Tan no lo hago por oportunismo, que en este Mundial me decanté por Colombia ante Brasil. Y si hoy lo hago abiertamente por Argentina en el partido final, no es sólo por cumplir la máxima de José Woldenberg según la cual “la única manera de gozar —y sufrir— un Mundial es tomando partido por un equipo”[1], sino porque su historial futbolístico me inspira respeto; he sido testigo de cómo la forma de vida de los argentinos dentro o fuera de su país está imbricada las más de las veces con el gusto por el futbol; sus dos futbolistas más representativos pertenecen al patrimonio universal de este deporte y su pueblo añora como pocas cosas que se reedite la gloria mundialista fuera de sus fronteras como en 1986.

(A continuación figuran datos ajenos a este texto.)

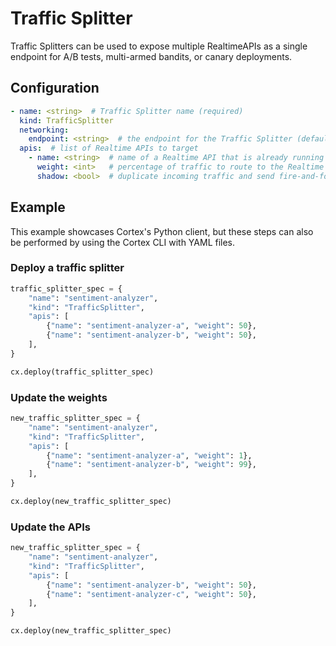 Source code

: # Traffic Splitter

Traffic Splitters can be used to expose multiple RealtimeAPIs as a single endpoint for A/B tests, multi-armed bandits, or canary deployments.

## Configuration

```yaml
- name: <string>  # Traffic Splitter name (required)
  kind: TrafficSplitter
  networking:
    endpoint: <string>  # the endpoint for the Traffic Splitter (default: <name>)
  apis:  # list of Realtime APIs to target
    - name: <string>  # name of a Realtime API that is already running or is included in the same configuration file (required)
      weight: <int>   # percentage of traffic to route to the Realtime API (all non-shadow weights must sum to 100) (required)
      shadow: <bool>  # duplicate incoming traffic and send fire-and-forget to this api (only one shadow per traffic splitter) (default: false)
```

## Example

This example showcases Cortex's Python client, but these steps can also be performed by using the Cortex CLI with YAML files.

### Deploy a traffic splitter

```python
traffic_splitter_spec = {
    "name": "sentiment-analyzer",
    "kind": "TrafficSplitter",
    "apis": [
        {"name": "sentiment-analyzer-a", "weight": 50},
        {"name": "sentiment-analyzer-b", "weight": 50},
    ],
}

cx.deploy(traffic_splitter_spec)
```

### Update the weights

```python
new_traffic_splitter_spec = {
    "name": "sentiment-analyzer",
    "kind": "TrafficSplitter",
    "apis": [
        {"name": "sentiment-analyzer-a", "weight": 1},
        {"name": "sentiment-analyzer-b", "weight": 99},
    ],
}

cx.deploy(new_traffic_splitter_spec)
```

### Update the APIs

```python
new_traffic_splitter_spec = {
    "name": "sentiment-analyzer",
    "kind": "TrafficSplitter",
    "apis": [
        {"name": "sentiment-analyzer-b", "weight": 50},
        {"name": "sentiment-analyzer-c", "weight": 50},
    ],
}

cx.deploy(new_traffic_splitter_spec)
```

Al escritor español Javier Marías le parecen francas poses que ni siquiera aspiran al desagravio que dicen intentar, las actitudes de algunos dignatarios consistentes en ofrecer perdón por acciones u omisiones que no fueron responsabilidad de ellos en lo individual, ni siquiera de gente de su generación, sino de quienes les precedieron hace siglos en los cargos o puestos que ocupan. Así, por ejemplo —dice Marías— “la Iglesia Católica, tan poco dada, se descuelga de tarde en tarde con algún mea culpa absurdo, como haber condenado a Galileo en su día”[2].

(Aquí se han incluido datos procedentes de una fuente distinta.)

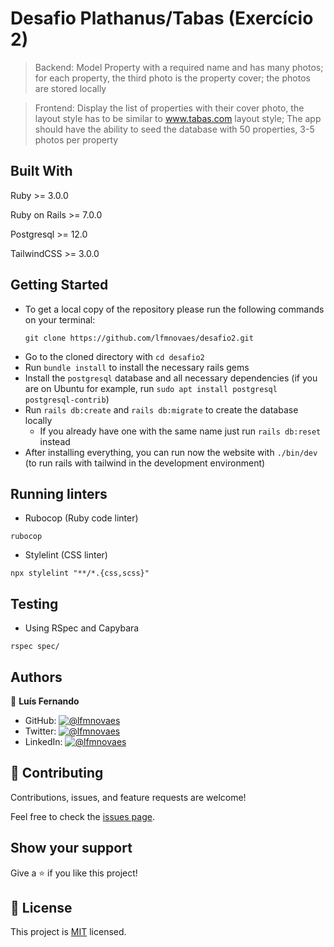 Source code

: # Desafio Plathanus/Tabas (Exercício 2)

> Backend: Model Property with a required name and has many photos; for each property, the third photo is the property cover; the photos are stored locally

> Frontend: Display the list of properties with their cover photo, the layout style has to be similar to www.tabas.com layout style; The app should have the ability to seed the database with 50 properties, 3-5 photos per property

## Built With

Ruby >= 3.0.0

Ruby on Rails >= 7.0.0

Postgresql >= 12.0

TailwindCSS >= 3.0.0

## Getting Started

- To get a local copy of the repository please run the following commands on your terminal:
   ```
   git clone https://github.com/lfmnovaes/desafio2.git
   ```
- Go to the cloned directory with `cd desafio2`
- Run `bundle install` to install the necessary rails gems
- Install the `postgresql` database and all necessary dependencies (if you are on Ubuntu for example, run `sudo apt install postgresql postgresql-contrib`)
- Run `rails db:create` and `rails db:migrate` to create the database locally
  - If you already have one with the same name just run `rails db:reset` instead
- After installing everything, you can run now the website with `./bin/dev` (to run rails with tailwind in the development environment)

## Running linters
- Rubocop (Ruby code linter)
```
rubocop
```
- Stylelint (CSS linter)
```
npx stylelint "**/*.{css,scss}"
```

## Testing
- Using RSpec and Capybara
``` 
rspec spec/
```

## Authors

👤 **Luís Fernando**

- GitHub: [![@lfmnovaes](https://img.shields.io/github/followers/lfmnovaes?color=lightgray&style=plastic&labelColor=blue)](https://github.com/lfmnovaes)
- Twitter: [![@lfmnovaes](https://img.shields.io/twitter/follow/lfmnovaes?style=plastic&labelColor=blue)](https://www.twitter.com/lfmnovaes/)
- LinkedIn: [![@lfmnovaes](https://img.shields.io/badge/LinkedIn-blue?style=plastic&logo=linkedin)](https://www.linkedin.com/in/lfmnovaes/)

## 🤝 Contributing

Contributions, issues, and feature requests are welcome!

Feel free to check the [issues page](../../issues/).

## Show your support

Give a ⭐️ if you like this project!

## 📝 License

This project is [MIT](./LICENSE) licensed.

Tiene razón Marías: uno no es responsable más que de sus propios actos. Sin embargo, y quizá precisamente porque uno a veces no hace caso de los absurdos que Marías ayuda a evidenciar sino que se deja llevar por la moda de andar haciendo desagravios que no son tales, mi apoyo a Argentina esta tarde es mi manera de saldar una especie de deuda —sin que nadie me haya exhibido un pagaré que obligue a su cumplimiento— generada —si es que es tal— hace más de un cuarto de siglo por gente que ni conocí: me refiero a los aficionados mexicanos que el 29 de junio de 1986 en el Estadio Azteca prefirieron alentar a un país que a la mayoría de los mexicanos nos resulta más ajeno como Alemania —cuya selección había eliminado a México de aquel certamen— que a otra nación latinoamericana como Argentina. Así lo recuerda Diego Armando Maradona: “si hasta los mexicanos se nos volvieron en contra, gritaron los goles de los alemanes”. ¿Latinoamericanismo? Latinoamericanismo las pelotas, los latinoamericanos éramos visitantes, ahí, en el Azteca justamente!”[3].

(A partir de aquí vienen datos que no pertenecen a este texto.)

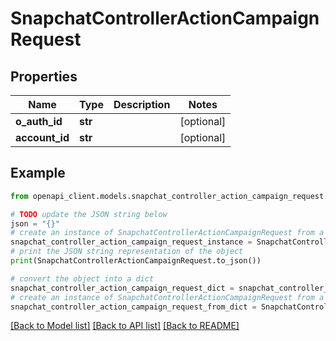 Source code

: # SnapchatControllerActionCampaignRequest


## Properties

Name | Type | Description | Notes
------------ | ------------- | ------------- | -------------
**o_auth_id** | **str** |  | [optional] 
**account_id** | **str** |  | [optional] 

## Example

```python
from openapi_client.models.snapchat_controller_action_campaign_request import SnapchatControllerActionCampaignRequest

# TODO update the JSON string below
json = "{}"
# create an instance of SnapchatControllerActionCampaignRequest from a JSON string
snapchat_controller_action_campaign_request_instance = SnapchatControllerActionCampaignRequest.from_json(json)
# print the JSON string representation of the object
print(SnapchatControllerActionCampaignRequest.to_json())

# convert the object into a dict
snapchat_controller_action_campaign_request_dict = snapchat_controller_action_campaign_request_instance.to_dict()
# create an instance of SnapchatControllerActionCampaignRequest from a dict
snapchat_controller_action_campaign_request_from_dict = SnapchatControllerActionCampaignRequest.from_dict(snapchat_controller_action_campaign_request_dict)
```
[[Back to Model list]](../README.md#documentation-for-models) [[Back to API list]](../README.md#documentation-for-api-endpoints) [[Back to README]](../README.md)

Otra vez tiene razón Marías: no tiene sentido darse golpes de pecho por lo que uno no hizo. Por eso, el escritor madrileño avecindado en Chamberí dice “no tener empacho en responder a sus ocasionales reprochadores: “Oiga, ¿y a mí qué me cuenta? Las quejas a quien corresponda, allí en el Juicio Final”[4]. En cambio yo, las quejas de Maradona, aunque no me sean imputables, sí intentaré saldarlas 28 años después el día de hoy, no en el Juicio pero sí en la Final.
[1] Woldenberg, José, “México, campeón mundial”, Reforma, 5 de junio de 2014, p. 10.
[2] Marías, Javier, “Deudas insaldables”, El País Semanal, 23 de enero de 2005.
[3] Maradona, Diego Armando, Yo soy el Diego, Planeta, México, 2000, p. 111.
[4] Marías, “Deudas insaldables”, op. cit.